> _EXERCISE AIM_: Restate verbatim the span of lines below between the line with "the integer forty-two" and the line with "meaning outside a", including those two lines, and only that span.

☆ ☆ ☆

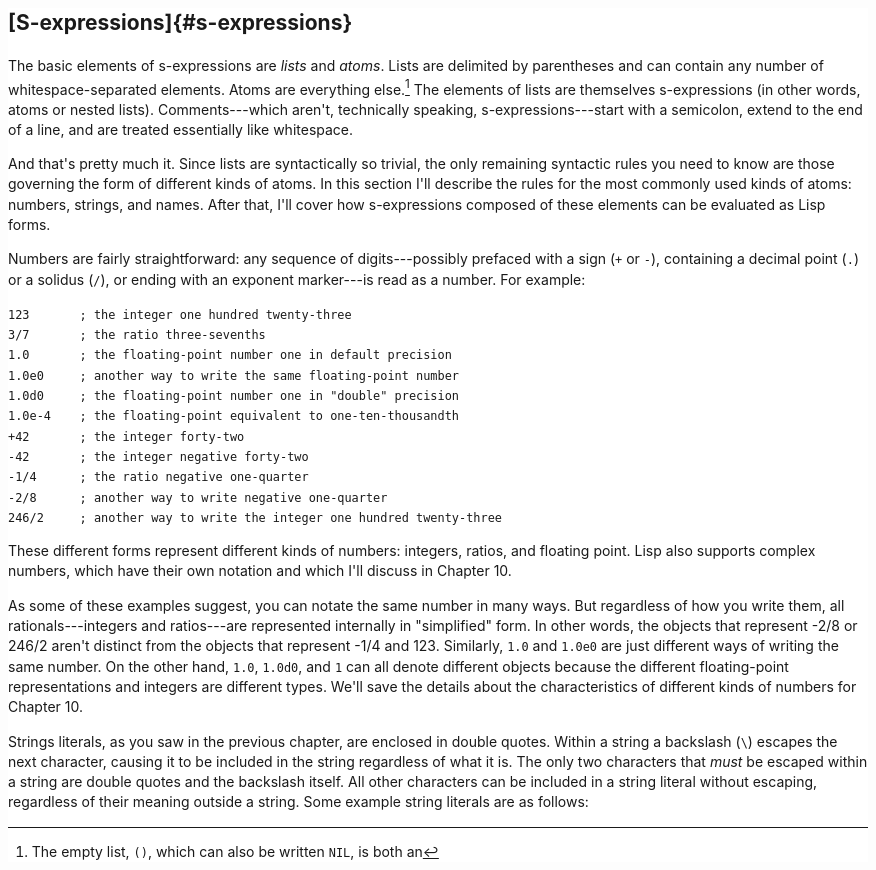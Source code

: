 ## [S-expressions]{#s-expressions}

The basic elements of s-expressions are *lists* and *atoms*. Lists are
delimited by parentheses and can contain any number of
whitespace-separated elements. Atoms are everything else.[^5] The
elements of lists are themselves s-expressions (in other words, atoms or
nested lists). Comments---which aren't, technically speaking,
s-expressions---start with a semicolon, extend to the end of a line, and
are treated essentially like whitespace.

And that's pretty much it. Since lists are syntactically so trivial,
the only remaining syntactic rules you need to know are those governing
the form of different kinds of atoms. In this section I'll describe the
rules for the most commonly used kinds of atoms: numbers, strings, and
names. After that, I'll cover how s-expressions composed of these
elements can be evaluated as Lisp forms.

Numbers are fairly straightforward: any sequence of digits---possibly
prefaced with a sign (`+` or `-`), containing a decimal point (`.`) or a
solidus (`/`), or ending with an exponent marker---is read as a number.
For example:

    123       ; the integer one hundred twenty-three
    3/7       ; the ratio three-sevenths
    1.0       ; the floating-point number one in default precision
    1.0e0     ; another way to write the same floating-point number
    1.0d0     ; the floating-point number one in "double" precision
    1.0e-4    ; the floating-point equivalent to one-ten-thousandth
    +42       ; the integer forty-two
    -42       ; the integer negative forty-two
    -1/4      ; the ratio negative one-quarter
    -2/8      ; another way to write negative one-quarter
    246/2     ; another way to write the integer one hundred twenty-three

These different forms represent different kinds of numbers: integers,
ratios, and floating point. Lisp also supports complex numbers, which
have their own notation and which I'll discuss in Chapter 10.

As some of these examples suggest, you can notate the same number in
many ways. But regardless of how you write them, all
rationals---integers and ratios---are represented internally in
"simplified" form. In other words, the objects that represent -2/8 or
246/2 aren't distinct from the objects that represent -1/4 and 123.
Similarly, `1.0` and `1.0e0` are just different ways of writing the same
number. On the other hand, `1.0`, `1.0d0`, and `1` can all denote
different objects because the different floating-point representations
and integers are different types. We'll save the details about the
characteristics of different kinds of numbers for Chapter 10.

Strings literals, as you saw in the previous chapter, are enclosed in
double quotes. Within a string a backslash (`\`) escapes the next
character, causing it to be included in the string regardless of what it
is. The only two characters that *must* be escaped within a string are
double quotes and the backslash itself. All other characters can be
included in a string literal without escaping, regardless of their
meaning outside a string. Some example string literals are as follows:


[^1]: `http://www-formal.stanford.edu/jmc/history/lisp/node3.html`
[^2]: Lisp implementers, like implementers of any language, have many ways
[^3]: Sometimes the phrase *s-expression* refers to the textual
[^4]: Not all Lisp objects can be written out in a way that can be read
[^5]: The empty list, `()`, which can also be written `NIL`, is both an
[^6]: In fact, as you'll see later, names aren't intrinsically tied to
[^7]: The case-converting behavior of the reader can, in fact, be
[^8]: I'll discuss the relation between symbols and packages in more
[^9]: Of course, other levels of correctness exist in Lisp, as in other
[^10]: One other rarely used kind of Lisp form is a list whose first
[^11]: One other possibility exists---it's possible to define *symbol
[^12]: In Common Lisp a symbol can name both an operator---function, macro,
[^13]: The others provide useful, but somewhat esoteric, features. I'll
[^14]: Well, one difference exists---literal objects such as quoted lists,
[^15]: This syntax is an example of a *reader macro*. Reader macros modify
[^16]: People without experience using Lisp's macros or, worse yet,
[^17]: Using the empty list as false is a reflection of Lisp's heritage as
[^18]: Even the language standard is a bit ambivalent about which of `EQ`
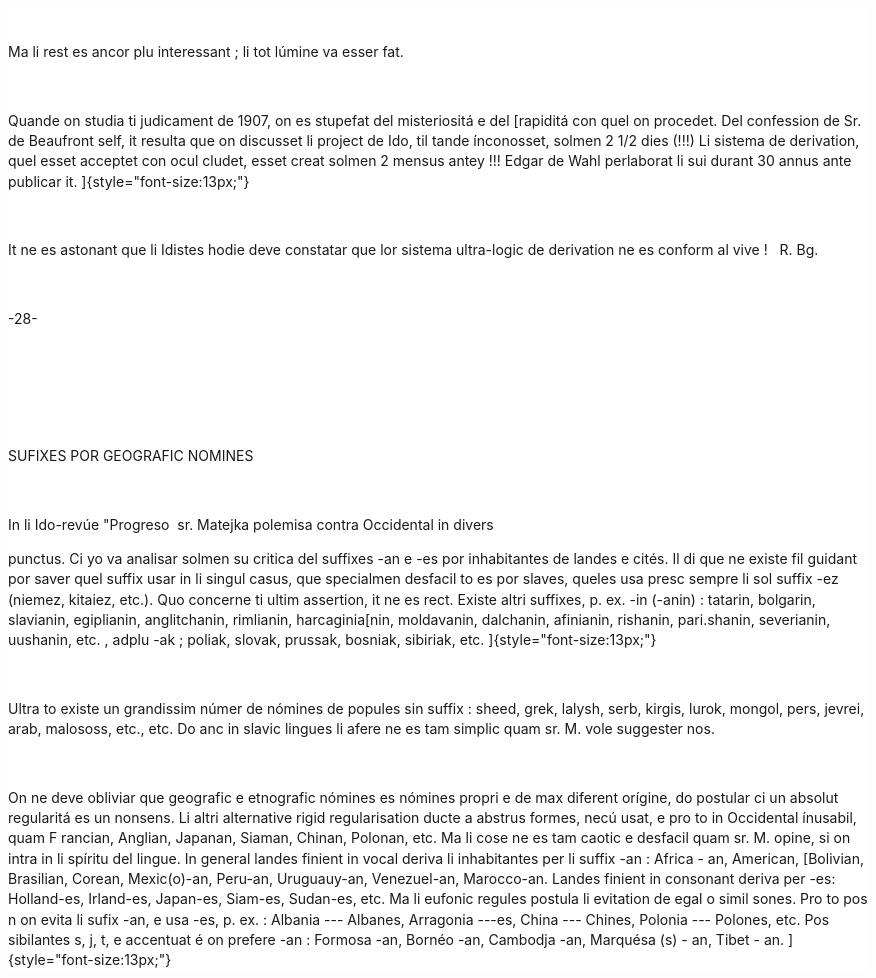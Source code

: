  

Ma li rest es ancor plu interessant ; li tot lúmine va esser fat. 

 

Quande on studia ti judicament de 1907, on es stupefat del misteriositá
e del [rapiditá con quel on procedet. Del confession de Sr. de Beaufront
self, it resulta que on discusset li project de Ido, til tande
ínconosset, solmen 2 1/2 dies (!!!) Li sistema de derivation, quel esset
acceptet con ocul cludet, esset creat solmen 2 mensus antey !!! Edgar de
Wahl perlaborat li sui durant 30 annus ante publicar
it. ]{style="font-size:13px;"}

 

It ne es astonant que li Idistes hodie deve constatar que lor sistema
ultra-logic de derivation ne es conform al vive !   R. Bg.

 

-28-

 

 

 

SUFIXES POR GEOGRAFIC NOMINES 

 

In li Ido-revúe \"Progreso  sr. Matejka polemisa contra Occidental in
divers 

punctus. Ci yo va analisar solmen su critica del suffixes -an e -es por
inhabitantes de landes e cités. Il di que ne existe fil guidant por
saver quel suffix usar in li singul casus, que specialmen desfacil to es
por slaves, queles usa presc sempre li sol suffix -ez (niemez, kitaiez,
etc.). Quo concerne ti ultim assertion, it ne es rect. Existe altri
suffixes, p. ex. -in (-anin) : tatarin, bolgarin, slavianin, egiplianin,
anglitchanin, rimlianin, harcaginia[nin, moldavanin, dalchanin,
afinianin, rishanin, pari.shanin, severianin, uushanin, etc. , adplu -ak
; poliak, slovak, prussak, bosniak, sibiriak,
etc. ]{style="font-size:13px;"}

 

Ultra to existe un grandissim númer de nómines de popules sin suffix :
sheed, grek, lalysh, serb, kirgis, lurok, mongol, pers, jevrei, arab,
malososs, etc., etc. Do anc in slavic lingues li afere ne es tam simplic
quam sr. M. vole suggester nos. 

 

On ne deve obliviar que geografic e etnografic nómines es nómines propri
e de max diferent orígine, do postular ci un absolut regularitá es un
nonsens. Li altri alternative rigid regularisation ducte a abstrus
formes, necú usat, e pro to in Occidental ínusabil, quam F rancian,
Anglian, Japanan, Siaman, Chinan, Polonan, etc. Ma li cose ne es tam
caotic e desfacil quam sr. M. opine, si on intra in li spíritu del
lingue. In general landes finient in vocal deriva li inhabitantes per li
suffix -an : Africa - an, American, [Bolivian, Brasilian, Corean,
Mexic(o)-an, Peru-an, Uruguauy-an, Venezuel-an, Marocco-an. Landes
finient in consonant deriva per -es: Holland-es, Irland-es, Japan-es,
Siam-es, Sudan-es, etc. Ma li eufonic regules postula li evitation de
egal o simil sones. Pro to pos n on evita li sufix -an, e usa -es, p.
ex. : Albania --- Albanes, Arragonia ---es, China --- Chines, Polonia
--- Polones, etc. Pos sibilantes s, j, t, e accentuat é on prefere -an :
Formosa -an, Bornéo -an, Cambodja -an, Marquésa (s) - an, Tibet -
an. ]{style="font-size:13px;"}

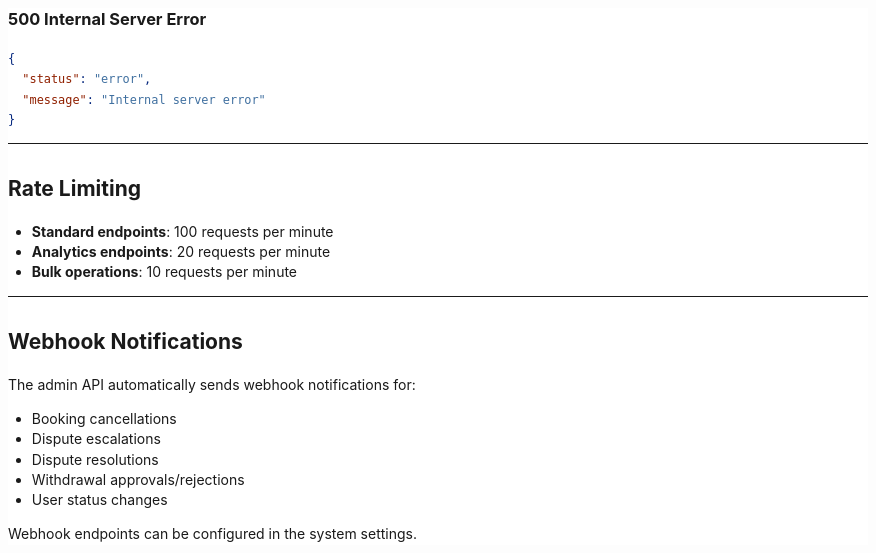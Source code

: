 ### 500 Internal Server Error

```json
{
  "status": "error",
  "message": "Internal server error"
}
```

---

## Rate Limiting

- **Standard endpoints**: 100 requests per minute
- **Analytics endpoints**: 20 requests per minute
- **Bulk operations**: 10 requests per minute

---

## Webhook Notifications

The admin API automatically sends webhook notifications for:

- Booking cancellations
- Dispute escalations
- Dispute resolutions
- Withdrawal approvals/rejections
- User status changes

Webhook endpoints can be configured in the system settings.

☆ ☆ ☆

> _EXERCISE RESULT_:
    +42       ; the integer forty-two
    -42       ; the integer negative forty-two
    -1/4      ; the ratio negative one-quarter
    -2/8      ; another way to write negative one-quarter
    246/2     ; another way to write the integer one hundred twenty-three

These different forms represent different kinds of numbers: integers,
ratios, and floating point. Lisp also supports complex numbers, which
have their own notation and which I'll discuss in Chapter 10.

As some of these examples suggest, you can notate the same number in
many ways. But regardless of how you write them, all
rationals---integers and ratios---are represented internally in
"simplified" form. In other words, the objects that represent -2/8 or
246/2 aren't distinct from the objects that represent -1/4 and 123.
Similarly, `1.0` and `1.0e0` are just different ways of writing the same
number. On the other hand, `1.0`, `1.0d0`, and `1` can all denote
different objects because the different floating-point representations
and integers are different types. We'll save the details about the
characteristics of different kinds of numbers for Chapter 10.

Strings literals, as you saw in the previous chapter, are enclosed in
double quotes. Within a string a backslash (`\`) escapes the next
character, causing it to be included in the string regardless of what it
is. The only two characters that *must* be escaped within a string are
double quotes and the backslash itself. All other characters can be
included in a string literal without escaping, regardless of their
meaning outside a string. Some example string literals are as follows:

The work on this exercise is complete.